__Work to complete__:
Print the data exactly as written, line for line, and leave its pictures behind.

Listed records Start Marker

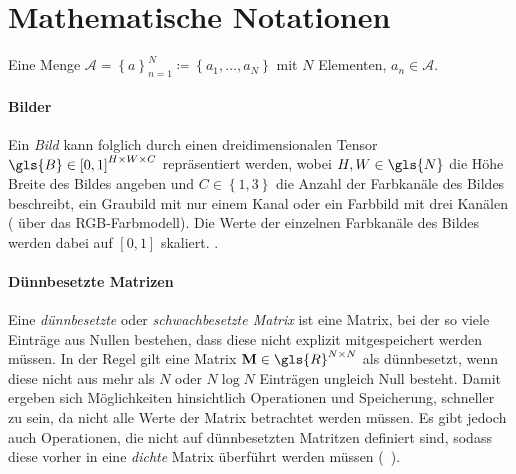 \section{Mathematische Notationen}
\label{mathematische_notationen}



Eine Menge $\mathcal{A} = {\left\{a\right\}}_{n=1}^N \coloneqq \left\{a_1, \ldots, a_N\right\}$ mit $N$ Elementen, $a_n \in \mathcal{A}$.

\paragraph{Bilder}

Ein \emph{Bild} kann folglich durch einen dreidimensionalen Tensor $\gls{B} \in {\left[0, 1\right]}^{H \times W \times C}$ repräsentiert werden, wobei $H, W \in \gls{N}$ die Höhe \bzw{} Breite des Bildes angeben und $C \in \left\{1, 3\right\}$ die Anzahl der Farbkanäle des Bildes beschreibt, \dhe{} ein Graubild mit nur einem Kanal oder ein Farbbild mit drei Kanälen (\zB{} über das RGB-Farbmodell).
Die Werte der einzelnen Farbkanäle des Bildes werden dabei auf $\left[0, 1\right]$ skaliert.
.

\paragraph{Dünnbesetzte Matrizen}

Eine \emph{dünnbesetzte} oder \emph{schwachbesetzte Matrix} ist eine Matrix, bei der so viele Einträge aus Nullen bestehen, dass diese nicht explizit mitgespeichert werden müssen.
In der Regel gilt eine Matrix $\ma{M}\in \gls{R}^{N \times N}$ als dünnbesetzt, wenn diese nicht aus mehr als $N$ oder $N \log N$ Einträgen ungleich Null besteht.
Damit ergeben sich Möglichkeiten hinsichtlich Operationen und Speicherung, schneller zu sein, da nicht alle Werte der Matrix betrachtet werden müssen.
Es gibt jedoch auch Operationen, die nicht auf dünnbesetzten Matritzen definiert sind, sodass diese vorher in eine \emph{dichte} Matrix überführt werden müssen (\vgl{}~\cite{Saad}).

Listed records End Marker

__The answer__:
 \section{Mathematische Notationen}
\label{mathematische_notationen}



Eine Menge $\mathcal{A} = {\left\{a\right\}}_{n=1}^N \coloneqq \left\{a_1, \ldots, a_N\right\}$ mit $N$ Elementen, $a_n \in \mathcal{A}$.

\paragraph{Bilder}

Ein \emph{Bild} kann folglich durch einen dreidimensionalen Tensor $\gls{B} \in {\left[0, 1\right]}^{H \times W \times C}$ repräsentiert werden, wobei $H, W \in \gls{N}$ die Höhe \bzw{} Breite des Bildes angeben und $C \in \left\{1, 3\right\}$ die Anzahl der Farbkanäle des Bildes beschreibt, \dhe{} ein Graubild mit nur einem Kanal oder ein Farbbild mit drei Kanälen (\zB{} über das RGB-Farbmodell).
Die Werte der einzelnen Farbkanäle des Bildes werden dabei auf $\left[0, 1\right]$ skaliert.
.

\paragraph{Dünnbesetzte Matrizen}

Eine \emph{dünnbesetzte} oder \emph{schwachbesetzte Matrix} ist eine Matrix, bei der so viele Einträge aus Nullen bestehen, dass diese nicht explizit mitgespeichert werden müssen.
In der Regel gilt eine Matrix $\ma{M}\in \gls{R}^{N \times N}$ als dünnbesetzt, wenn diese nicht aus mehr als $N$ oder $N \log N$ Einträgen ungleich Null besteht.
Damit ergeben sich Möglichkeiten hinsichtlich Operationen und Speicherung, schneller zu sein, da nicht alle Werte der Matrix betrachtet werden müssen.
Es gibt jedoch auch Operationen, die nicht auf dünnbesetzten Matritzen definiert sind, sodass diese vorher in eine \emph{dichte} Matrix überführt werden müssen (\vgl{}~\cite{Saad}).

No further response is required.